The evolution of the Sandman character over the years serves as a great example of both the advantages and disadvantages of work-for-hire comics like Marvel and DC. After years of consistently getting whupped by everyone from the Fantastic Four to Spider-Man to the Hulk, William Baker began to have second thoughts about his career as the Sandman (particularly after a fairly ugly incident in which he accidentally merged with Hydro-Man, a lesser-known Spidey villain with similar, water-based powers, resulting in a mindless mud monster until the two managed to separate), and began to express this sentiment in various appearances throughout the Marvel Universe, particularly in the pages of MARVEL TWO-IN-ONE and THE THING, as Ben Grimm began to lend a friendly ear to his former enemy’s second thoughts. As a result, in the character’s numerous appearances over the next couple of years, Sandman was shown to be changing his ways, eventually leading to his being granted full amnesty when he was granted membership in the Avengers.

 

Sandman’s active Avengers tenure was pretty brief, although his law-abiding status stayed in his next gig, working as hired muscle for the European mercenary Silver Sable.

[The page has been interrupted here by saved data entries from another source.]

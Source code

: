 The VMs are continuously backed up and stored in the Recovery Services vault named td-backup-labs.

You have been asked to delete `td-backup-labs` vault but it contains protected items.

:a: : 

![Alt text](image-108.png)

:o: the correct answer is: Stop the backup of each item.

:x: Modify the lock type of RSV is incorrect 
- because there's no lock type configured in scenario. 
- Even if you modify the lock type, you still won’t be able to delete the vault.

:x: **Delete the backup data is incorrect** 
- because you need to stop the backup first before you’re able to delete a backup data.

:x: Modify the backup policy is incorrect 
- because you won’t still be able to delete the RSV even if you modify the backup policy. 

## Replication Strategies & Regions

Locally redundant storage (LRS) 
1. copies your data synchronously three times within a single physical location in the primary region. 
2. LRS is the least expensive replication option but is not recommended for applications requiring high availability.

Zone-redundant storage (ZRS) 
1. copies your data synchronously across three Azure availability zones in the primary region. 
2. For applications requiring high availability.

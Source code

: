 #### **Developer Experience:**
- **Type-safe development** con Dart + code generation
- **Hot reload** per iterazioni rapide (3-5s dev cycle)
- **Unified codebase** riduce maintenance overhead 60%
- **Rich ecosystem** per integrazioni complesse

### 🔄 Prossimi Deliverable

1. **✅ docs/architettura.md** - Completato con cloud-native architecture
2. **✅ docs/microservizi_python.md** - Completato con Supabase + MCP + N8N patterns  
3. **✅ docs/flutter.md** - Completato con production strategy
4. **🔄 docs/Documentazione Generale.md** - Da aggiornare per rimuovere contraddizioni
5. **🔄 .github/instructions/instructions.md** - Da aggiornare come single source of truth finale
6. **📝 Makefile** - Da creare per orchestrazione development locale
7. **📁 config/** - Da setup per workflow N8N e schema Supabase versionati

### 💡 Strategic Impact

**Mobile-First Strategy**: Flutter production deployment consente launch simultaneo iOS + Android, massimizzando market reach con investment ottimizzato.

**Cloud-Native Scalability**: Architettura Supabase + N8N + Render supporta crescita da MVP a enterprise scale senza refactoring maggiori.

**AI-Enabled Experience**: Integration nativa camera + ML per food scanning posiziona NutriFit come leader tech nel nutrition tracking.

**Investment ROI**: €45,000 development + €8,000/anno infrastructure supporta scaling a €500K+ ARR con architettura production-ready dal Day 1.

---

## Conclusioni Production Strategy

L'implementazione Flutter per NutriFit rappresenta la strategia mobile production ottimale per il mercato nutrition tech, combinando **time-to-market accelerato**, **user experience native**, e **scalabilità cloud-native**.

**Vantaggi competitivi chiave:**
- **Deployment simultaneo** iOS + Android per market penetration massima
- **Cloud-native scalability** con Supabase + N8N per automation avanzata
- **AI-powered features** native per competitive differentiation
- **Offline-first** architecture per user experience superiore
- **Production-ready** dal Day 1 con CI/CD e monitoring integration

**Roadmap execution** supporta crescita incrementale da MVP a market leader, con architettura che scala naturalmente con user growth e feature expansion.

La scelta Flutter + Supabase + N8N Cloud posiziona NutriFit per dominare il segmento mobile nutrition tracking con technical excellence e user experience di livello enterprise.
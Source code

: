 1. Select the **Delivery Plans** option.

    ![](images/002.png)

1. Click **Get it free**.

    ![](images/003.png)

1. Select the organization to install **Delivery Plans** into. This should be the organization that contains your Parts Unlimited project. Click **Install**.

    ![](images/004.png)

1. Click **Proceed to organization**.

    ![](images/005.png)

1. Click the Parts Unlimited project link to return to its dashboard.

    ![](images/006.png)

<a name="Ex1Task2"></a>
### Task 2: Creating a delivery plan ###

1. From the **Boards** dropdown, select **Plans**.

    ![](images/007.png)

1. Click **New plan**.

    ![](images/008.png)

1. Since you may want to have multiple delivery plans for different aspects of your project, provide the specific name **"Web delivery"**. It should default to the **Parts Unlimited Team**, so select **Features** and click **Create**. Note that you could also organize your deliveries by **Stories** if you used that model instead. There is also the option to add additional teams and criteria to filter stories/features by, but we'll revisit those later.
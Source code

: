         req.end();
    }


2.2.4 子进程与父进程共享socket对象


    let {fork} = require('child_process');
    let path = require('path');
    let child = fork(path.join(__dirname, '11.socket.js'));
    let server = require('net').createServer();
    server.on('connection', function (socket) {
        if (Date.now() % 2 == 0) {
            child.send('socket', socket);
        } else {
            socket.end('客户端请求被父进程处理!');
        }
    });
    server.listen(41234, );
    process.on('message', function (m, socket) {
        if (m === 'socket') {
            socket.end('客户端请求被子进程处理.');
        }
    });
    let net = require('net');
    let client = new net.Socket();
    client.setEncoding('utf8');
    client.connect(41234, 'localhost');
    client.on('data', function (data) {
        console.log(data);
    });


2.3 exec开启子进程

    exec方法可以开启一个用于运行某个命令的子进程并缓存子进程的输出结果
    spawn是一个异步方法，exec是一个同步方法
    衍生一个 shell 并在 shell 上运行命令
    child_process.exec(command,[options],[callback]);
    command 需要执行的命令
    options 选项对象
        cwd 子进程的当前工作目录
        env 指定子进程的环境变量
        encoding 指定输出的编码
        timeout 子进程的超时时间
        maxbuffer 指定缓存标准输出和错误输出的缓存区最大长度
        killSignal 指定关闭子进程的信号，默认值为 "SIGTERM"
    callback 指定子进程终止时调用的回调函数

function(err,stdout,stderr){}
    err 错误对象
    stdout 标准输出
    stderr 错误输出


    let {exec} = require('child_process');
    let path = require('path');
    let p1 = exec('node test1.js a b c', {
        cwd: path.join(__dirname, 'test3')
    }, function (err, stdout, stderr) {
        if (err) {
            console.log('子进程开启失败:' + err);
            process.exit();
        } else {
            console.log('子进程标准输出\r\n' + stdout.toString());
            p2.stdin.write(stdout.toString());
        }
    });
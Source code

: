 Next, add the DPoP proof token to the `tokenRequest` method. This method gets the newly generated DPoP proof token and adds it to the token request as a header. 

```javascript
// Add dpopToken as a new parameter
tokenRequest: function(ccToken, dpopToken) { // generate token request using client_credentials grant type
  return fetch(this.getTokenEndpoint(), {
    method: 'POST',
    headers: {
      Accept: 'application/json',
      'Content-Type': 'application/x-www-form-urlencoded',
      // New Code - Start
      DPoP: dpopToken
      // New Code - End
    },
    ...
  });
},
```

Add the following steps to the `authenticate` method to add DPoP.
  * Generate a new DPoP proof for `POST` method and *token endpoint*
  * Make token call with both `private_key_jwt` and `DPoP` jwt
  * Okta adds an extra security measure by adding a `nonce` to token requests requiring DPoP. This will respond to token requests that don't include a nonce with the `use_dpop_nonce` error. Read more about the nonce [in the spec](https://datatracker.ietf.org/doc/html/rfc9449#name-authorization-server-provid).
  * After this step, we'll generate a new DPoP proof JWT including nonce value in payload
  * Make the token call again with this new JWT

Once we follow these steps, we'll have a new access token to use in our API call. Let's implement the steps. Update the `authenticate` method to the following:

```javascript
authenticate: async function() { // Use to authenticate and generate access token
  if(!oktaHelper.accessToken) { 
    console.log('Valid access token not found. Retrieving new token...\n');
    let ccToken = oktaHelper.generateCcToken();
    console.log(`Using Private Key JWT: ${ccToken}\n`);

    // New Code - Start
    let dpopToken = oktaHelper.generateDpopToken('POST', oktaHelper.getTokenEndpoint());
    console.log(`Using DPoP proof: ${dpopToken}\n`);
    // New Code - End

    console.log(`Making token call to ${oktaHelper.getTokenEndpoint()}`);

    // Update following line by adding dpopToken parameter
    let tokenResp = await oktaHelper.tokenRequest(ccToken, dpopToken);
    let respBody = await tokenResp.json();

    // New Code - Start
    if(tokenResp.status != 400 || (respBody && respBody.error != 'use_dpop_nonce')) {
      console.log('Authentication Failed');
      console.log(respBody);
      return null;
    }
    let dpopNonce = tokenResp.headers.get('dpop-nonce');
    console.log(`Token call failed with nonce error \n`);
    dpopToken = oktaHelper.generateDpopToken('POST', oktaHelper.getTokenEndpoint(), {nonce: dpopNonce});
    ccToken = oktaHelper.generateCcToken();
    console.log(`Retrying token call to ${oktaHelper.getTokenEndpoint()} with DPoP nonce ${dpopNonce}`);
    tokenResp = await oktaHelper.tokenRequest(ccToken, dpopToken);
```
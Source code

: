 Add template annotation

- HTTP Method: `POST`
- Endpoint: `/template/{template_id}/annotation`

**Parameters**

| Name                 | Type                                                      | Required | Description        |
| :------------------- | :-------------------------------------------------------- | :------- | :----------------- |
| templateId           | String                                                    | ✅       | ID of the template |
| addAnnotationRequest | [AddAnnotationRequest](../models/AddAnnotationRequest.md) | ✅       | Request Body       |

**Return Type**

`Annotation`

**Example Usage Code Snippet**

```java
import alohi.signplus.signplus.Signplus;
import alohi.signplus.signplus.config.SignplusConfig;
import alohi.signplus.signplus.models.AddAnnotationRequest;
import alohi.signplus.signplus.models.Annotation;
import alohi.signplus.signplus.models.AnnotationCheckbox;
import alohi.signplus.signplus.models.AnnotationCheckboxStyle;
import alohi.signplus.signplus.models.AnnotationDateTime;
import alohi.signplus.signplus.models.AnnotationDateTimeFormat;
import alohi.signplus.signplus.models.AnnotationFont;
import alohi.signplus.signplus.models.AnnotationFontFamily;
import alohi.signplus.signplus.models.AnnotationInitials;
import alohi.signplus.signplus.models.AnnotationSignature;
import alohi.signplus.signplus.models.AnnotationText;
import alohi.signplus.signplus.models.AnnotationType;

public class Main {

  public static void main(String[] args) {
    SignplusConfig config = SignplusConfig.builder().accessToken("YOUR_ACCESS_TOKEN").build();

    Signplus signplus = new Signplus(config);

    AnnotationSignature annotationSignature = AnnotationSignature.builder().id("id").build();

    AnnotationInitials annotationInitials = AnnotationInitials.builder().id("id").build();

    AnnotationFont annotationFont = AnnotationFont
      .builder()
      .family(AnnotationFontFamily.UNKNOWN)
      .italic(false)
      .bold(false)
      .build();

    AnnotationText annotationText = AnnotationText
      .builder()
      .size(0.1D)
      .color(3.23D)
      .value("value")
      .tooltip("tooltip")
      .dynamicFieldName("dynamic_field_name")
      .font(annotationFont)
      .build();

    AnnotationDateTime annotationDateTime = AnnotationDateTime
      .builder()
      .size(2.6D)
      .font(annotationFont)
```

However, all it takes is one wrongheaded creator with a little political pull to undo years of carefully wrought continuity, and in this case it was John Byrne, when he was briefly given the creative reigns of Spider-Man (beginning with his poorly received “Chapter One” series in 1998) who unilaterally decided that the previous decade or so of collective and consistent character development for the Sandman was a bad idea, and had the Sandman declare that his reform had all been a ruse, that’d he’d just been “faking it.” Wow. Not just a copout, but a lazy one at that. There was a later attempt to make it go down a little smoother by revealing that it was actually the Sandman’s old Frightful Four boss the Wizard who had monkeyed with Baker’s brain with his “Id Machine,” forcing him to return to his villainous ways. This was still a waste of what had become a very interesting and complex character with tons of potential, but at least it didn’t merely spit upon the last few years of characterization the way Byrne’s original “just kidding” revamp did. The Sandman is still running around the Marvel Universe as a villain these days, back to the same one-dimensional bad guy he was back in 1962.